PUBLISHED DATE: 15/01/2023

I absolutely agree with that, and for another reason too: we have an issue in the health service with bed blocking. If people are unable to run the equipment at home, they will end up in some kind of care facility, which blocks beds and increases the NHS waiting list. But yes, the moral argument is that they should absolutely have those costs covered.

Then there are people who have been homeless, who have finally moved into their new home and almost always find it has a prepayment meter. The Simon Community in Glasgow told me that many of the people it works with are simply walking the streets again in an effort to warm up because they do not have the money to get the meter working. How can that be right?

Many pensioners are on prepayment meters, and some will inevitably find themselves in the situation I have described, where they have no gas and no electricity. That is bad enough for anyone, but for a pensioner it can be disastrous. Age UK tells us that being cold even for a short period of time can be dangerous to older people. Age UK is widely respected and not given to hyperbole, so we really should listen. We cannot have our pensioners being cut off from gas and electricity because they have gone £5 or £10 over, while the rest of us have the luxury of paying our bills months in arrears.

The Children and Young People’s Commissioner of Scotland is campaigning for the right of children and young people not to find themselves with no gas or electricity in their home simply because their parents use a prepayment meter.
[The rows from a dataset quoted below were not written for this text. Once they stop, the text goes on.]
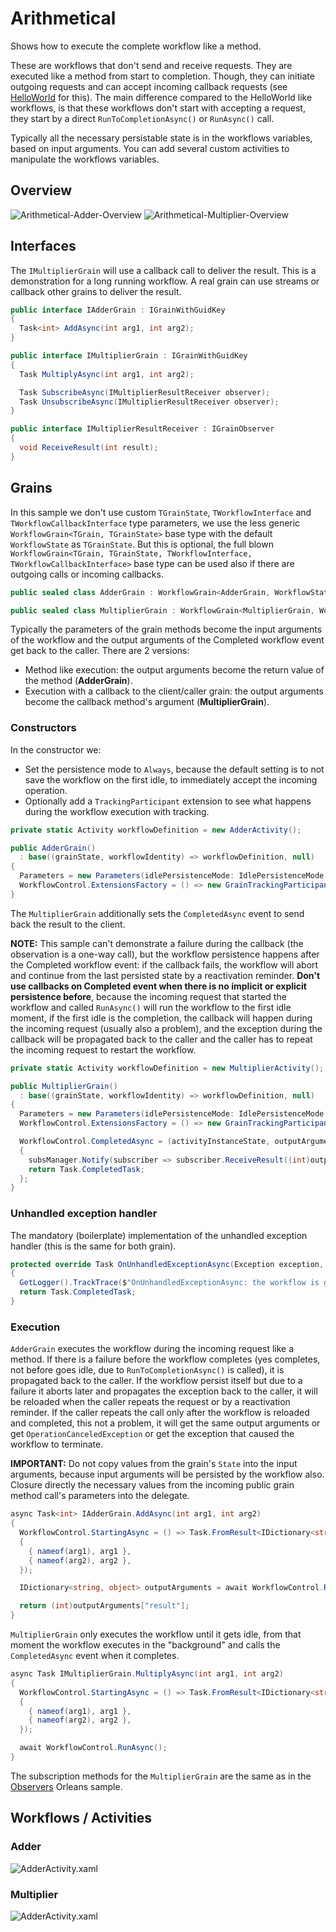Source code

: # Arithmetical

Shows how to execute the complete workflow like a method.

These are workflows that don't send and receive requests. They are executed like a method from start to completion. Though, they can initiate outgoing requests and can accept incoming callback requests (see [HelloWorld](https://github.com/OrleansContrib/Orleans.Activities/blob/docs-master/docs/HelloWorld/HelloWorld.md) for this). The main difference compared to the HelloWorld like workflows, is that these workflows don't start with accepting a request, they start by a direct `RunToCompletionAsync()` or `RunAsync()` call.

Typically all the necessary persistable state is in the workflows variables, based on input arguments. You can add several custom activities to manipulate the workflows variables.

## Overview

![Arithmetical-Adder-Overview](https://github.com/OrleansContrib/Orleans.Activities/raw/docs-master/docs/Arithmetical/Arithmetical-Adder-Overview.png)
![Arithmetical-Multiplier-Overview](https://github.com/OrleansContrib/Orleans.Activities/raw/docs-master/docs/Arithmetical/Arithmetical-Multiplier-Overview.png)

## Interfaces

The `IMultiplierGrain` will use a callback call to deliver the result. This is a demonstration for a long running workflow. A real grain can use streams or callback other grains to deliver the result.

```c#
public interface IAdderGrain : IGrainWithGuidKey
{
  Task<int> AddAsync(int arg1, int arg2);
}

public interface IMultiplierGrain : IGrainWithGuidKey
{
  Task MultiplyAsync(int arg1, int arg2);

  Task SubscribeAsync(IMultiplierResultReceiver observer);
  Task UnsubscribeAsync(IMultiplierResultReceiver observer);
}

public interface IMultiplierResultReceiver : IGrainObserver
{
  void ReceiveResult(int result);
}
```

## Grains

In this sample we don't use custom `TGrainState`, `TWorkflowInterface` and `TWorkflowCallbackInterface` type parameters, we use the less generic `WorkflowGrain<TGrain, TGrainState>` base type with the default `WorkflowState` as `TGrainState`. But this is optional, the full blown `WorkflowGrain<TGrain, TGrainState, TWorkflowInterface, TWorkflowCallbackInterface>` base type can be used also if there are outgoing calls or incoming callbacks.

```c#
public sealed class AdderGrain : WorkflowGrain<AdderGrain, WorkflowState>, IAdderGrain { ... }

public sealed class MultiplierGrain : WorkflowGrain<MultiplierGrain, WorkflowState>, IMultiplierGrain { ... }
```

Typically the parameters of the grain methods become the input arguments of the workflow and the output arguments of the Completed workflow event get back to the caller. There are 2 versions:

* Method like execution: the output arguments become the return value of the method (__AdderGrain__).
* Execution with a callback to the client/caller grain: the output arguments become the callback method's argument (__MultiplierGrain__).

### Constructors

In the constructor we:

* Set the persistence mode to `Always`, because the default setting is to not save the workflow on the first idle, to immediately accept the incoming operation.
* Optionally add a `TrackingParticipant` extension to see what happens during the workflow execution with tracking.

```c#
private static Activity workflowDefinition = new AdderActivity();

public AdderGrain()
  : base((grainState, workflowIdentity) => workflowDefinition, null)
{
  Parameters = new Parameters(idlePersistenceMode: IdlePersistenceMode.Always);
  WorkflowControl.ExtensionsFactory = () => new GrainTrackingParticipant(GetLogger()).Yield();
}
```

The `MultiplierGrain` additionally sets the `CompletedAsync` event to send back the result to the client.

__NOTE:__ This sample can't demonstrate a failure during the callback (the observation is a one-way call), but the workflow persistence happens after the Completed workflow event: if the callback fails, the workflow will abort and continue from the last persisted state by a reactivation reminder. __Don't use callbacks on Completed event when there is no implicit or explicit persistence before__, because the incoming request that started the workflow and called `RunAsync()` will run the workflow to the first idle moment, if the first idle is the completion, the callback will happen during the incoming request (usually also a problem), and the exception during the callback will be propagated back to the caller and the caller has to repeat the incoming request to restart the workflow.

```c#
private static Activity workflowDefinition = new MultiplierActivity();

public MultiplierGrain()
  : base((grainState, workflowIdentity) => workflowDefinition, null)
{
  Parameters = new Parameters(idlePersistenceMode: IdlePersistenceMode.Always);
  WorkflowControl.ExtensionsFactory = () => new GrainTrackingParticipant(GetLogger()).Yield();

  WorkflowControl.CompletedAsync = (activityInstanceState, outputArguments, terminationException) =>
  {
    subsManager.Notify(subscriber => subscriber.ReceiveResult((int)outputArguments["result"]));
    return Task.CompletedTask;
  };
}
```

### Unhandled exception handler

The mandatory (boilerplate) implementation of the unhandled exception handler (this is the same for both grain).

```c#
protected override Task OnUnhandledExceptionAsync(Exception exception, Activity source)
{
  GetLogger().TrackTrace($"OnUnhandledExceptionAsync: the workflow is going to {Parameters.UnhandledExceptionAction}\n\n{exception}", Runtime.Severity.Error);
  return Task.CompletedTask;
}
```

### Execution

`AdderGrain` executes the workflow during the incoming request like a method. If there is a failure before the workflow completes (yes completes, not before goes idle, due to `RunToCompletionAsync()` is called), it is propagated back to the caller. If the workflow persist itself but due to a failure it aborts later and propagates the exception back to the caller, it will be reloaded when the caller repeats the request or by a reactivation reminder. If the caller repeats the call only after the workflow is reloaded and completed, this not a problem, it will get the same output arguments or get `OperationCanceledException` or get the exception that caused the workflow to terminate.

__IMPORTANT:__ Do not copy values from the grain's `State` into the input arguments, because input arguments will be persisted by the workflow also. Closure directly the necessary values from the incoming public grain method call's parameters into the delegate.

```c#
async Task<int> IAdderGrain.AddAsync(int arg1, int arg2)
{
  WorkflowControl.StartingAsync = () => Task.FromResult<IDictionary<string, object>>(new Dictionary<string, object>()
  {
    { nameof(arg1), arg1 },
    { nameof(arg2), arg2 },
  });

  IDictionary<string, object> outputArguments = await WorkflowControl.RunToCompletionAsync();

  return (int)outputArguments["result"];
}
```

`MultiplierGrain` only executes the workflow until it gets idle, from that moment the workflow executes in the "background" and calls the `CompletedAsync` event when it completes.

```c#
async Task IMultiplierGrain.MultiplyAsync(int arg1, int arg2)
{
  WorkflowControl.StartingAsync = () => Task.FromResult<IDictionary<string, object>>(new Dictionary<string, object>()
  {
    { nameof(arg1), arg1 },
    { nameof(arg2), arg2 },
  });

  await WorkflowControl.RunAsync();
}
```

The subscription methods for the `MultiplierGrain` are the same as in the [Observers](http://dotnet.github.io/orleans/Documentation/Getting-Started-With-Orleans/Observers) Orleans sample.

## Workflows / Activities

### Adder

![AdderActivity.xaml](https://github.com/OrleansContrib/Orleans.Activities/raw/docs-master/docs/Arithmetical/AdderActivity.png)

### Multiplier

![AdderActivity.xaml](https://github.com/OrleansContrib/Orleans.Activities/raw/docs-master/docs/Arithmetical/MultiplierActivity.png)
He is calling for the definition of vulnerable to be widened, so that instead of applying only to children aged up to five, it applies to those up to 18. It is hard for me to think of an argument against that, so instead I wholeheartedly support it, and I ask if the Minister would be good enough to look at that question and come back to me on it.

All I am really asking is for those on prepayment meters to be treated equally to the rest of us. The right to be treated equally is crucial, because I have heard just two arguments against my proposal: first that people could end up in debt; and secondly, that people might simply not bother to pay their bills. On the latter point, I would argue strongly that those on prepayment meters are no more likely to be morally predisposed to not bothering to pay their bills than those of us who pay by different methods. Living on a low income does not make someone any less honest than anybody else. Yes, there is a risk that stopping self-disconnection could lead to people being in debt, but I repeat what I said in my ten-minute rule Bill speech: if the rest of us, paying by different methods, are allowed to take the risk of ending up in debt, and we are trusted to find ways to resolve that without being disconnected, why not those on prepayment meters? Secondly, if anyone in the Chamber is asked to choose between debt or death for their constituent, who among us would seriously choose death? I know how dramatic that sounds, but life is dramatic. It is unpredictable at the moment, and our constituents’ lives are at risk if we do not sort this.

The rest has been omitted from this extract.